* **ASSIGNMENT**
In the entries that follow, which lines hold the string "study"? List them.

* **INPUT**
>>
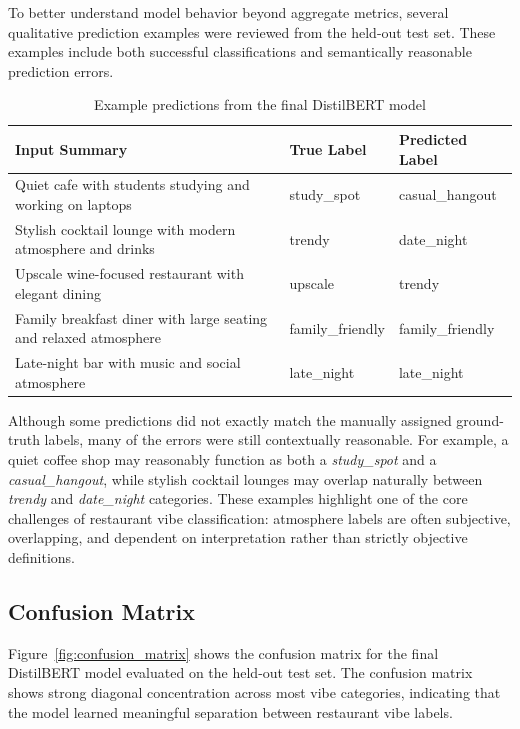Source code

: \documentclass[11pt]{article}
\begin{document}
\medbreak \noindent To better understand model behavior beyond aggregate metrics, several qualitative prediction examples were reviewed 
from the held-out test set. These examples include both successful classifications and semantically reasonable prediction errors.

\begin{table}[h]
\centering
\begin{tabular}{p{6cm} p{3cm} p{3cm}}
\toprule
Input Summary & True Label & Predicted Label \\
\midrule
Quiet cafe with students studying and working on laptops & study\_spot & casual\_hangout \\

Stylish cocktail lounge with modern atmosphere and drinks & trendy & date\_night \\

Upscale wine-focused restaurant with elegant dining & upscale & trendy \\

Family breakfast diner with large seating and relaxed atmosphere & family\_friendly & family\_friendly \\

Late-night bar with music and social atmosphere & late\_night & late\_night \\
\bottomrule
\end{tabular}
\caption{Example predictions from the final DistilBERT model}
\end{table}

\noindent Although some predictions did not exactly match the manually assigned ground-truth labels, many of the errors were still 
contextually reasonable. For example, a quiet coffee shop may reasonably function as both a \textit{study\_spot} and a \textit{casual\_hangout}, 
while stylish cocktail lounges may overlap naturally between \textit{trendy} and \textit{date\_night} categories.
These examples highlight one of the core challenges of restaurant vibe classification: atmosphere labels are often subjective, overlapping, 
and dependent on interpretation rather than strictly objective definitions.


\subsection{Confusion Matrix}

Figure~\ref{fig:confusion_matrix} shows the confusion matrix for the final DistilBERT model evaluated on the held-out test set.
The confusion matrix shows strong diagonal concentration across most vibe categories, indicating that the model learned meaningful separation 
between restaurant vibe labels.
\end{document}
<<
* **EXERCISE ANSWER**
Quiet cafe with students studying and working on laptops & study\_spot & casual\_hangout \\
contextually reasonable. For example, a quiet coffee shop may reasonably function as both a \textit{study\_spot} and a \textit{casual\_hangout}, 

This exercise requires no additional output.